[Opening Records for the exercise section]

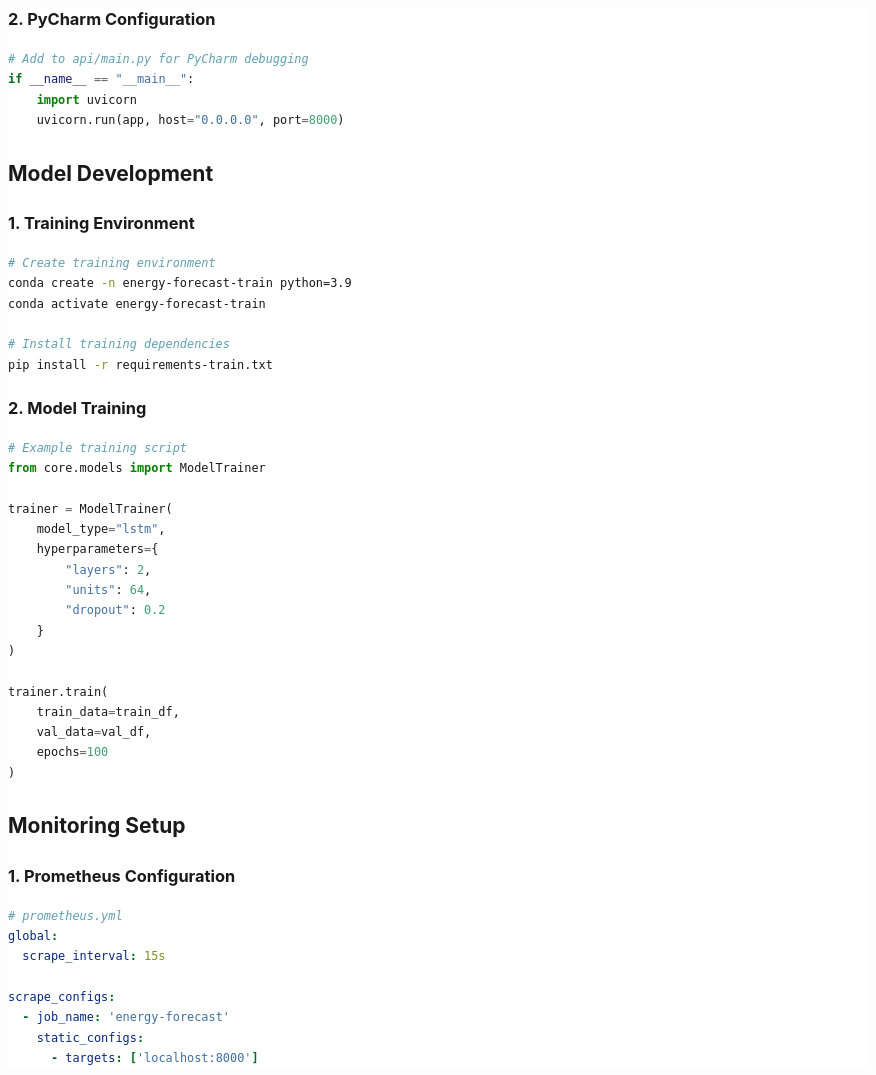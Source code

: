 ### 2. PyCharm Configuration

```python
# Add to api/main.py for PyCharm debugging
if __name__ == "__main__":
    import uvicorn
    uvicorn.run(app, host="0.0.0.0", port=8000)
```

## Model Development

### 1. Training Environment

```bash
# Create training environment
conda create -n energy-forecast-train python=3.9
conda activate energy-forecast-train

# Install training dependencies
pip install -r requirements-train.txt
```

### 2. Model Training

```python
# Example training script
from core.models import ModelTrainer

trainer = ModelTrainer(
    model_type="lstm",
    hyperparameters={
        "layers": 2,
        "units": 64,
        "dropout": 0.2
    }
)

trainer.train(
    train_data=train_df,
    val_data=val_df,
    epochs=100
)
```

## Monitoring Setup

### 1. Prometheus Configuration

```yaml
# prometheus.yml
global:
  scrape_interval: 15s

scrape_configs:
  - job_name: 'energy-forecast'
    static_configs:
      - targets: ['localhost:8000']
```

[Closing Records for the exercise section]

Each entry above must be set down word for word; none of its pictures belong in the copy.

**Answer to the exercise:**
Source code

: ### 2. PyCharm Configuration

```python
# Add to api/main.py for PyCharm debugging
if __name__ == "__main__":
    import uvicorn
    uvicorn.run(app, host="0.0.0.0", port=8000)
```

## Model Development

### 1. Training Environment

```bash
# Create training environment
conda create -n energy-forecast-train python=3.9
conda activate energy-forecast-train

# Install training dependencies
pip install -r requirements-train.txt
```

### 2. Model Training

```python
# Example training script
from core.models import ModelTrainer

trainer = ModelTrainer(
    model_type="lstm",
    hyperparameters={
        "layers": 2,
        "units": 64,
        "dropout": 0.2
    }
)

trainer.train(
    train_data=train_df,
    val_data=val_df,
    epochs=100
)
```

## Monitoring Setup

### 1. Prometheus Configuration

```yaml
# prometheus.yml
global:
  scrape_interval: 15s

scrape_configs:
  - job_name: 'energy-forecast'
    static_configs:
      - targets: ['localhost:8000']
```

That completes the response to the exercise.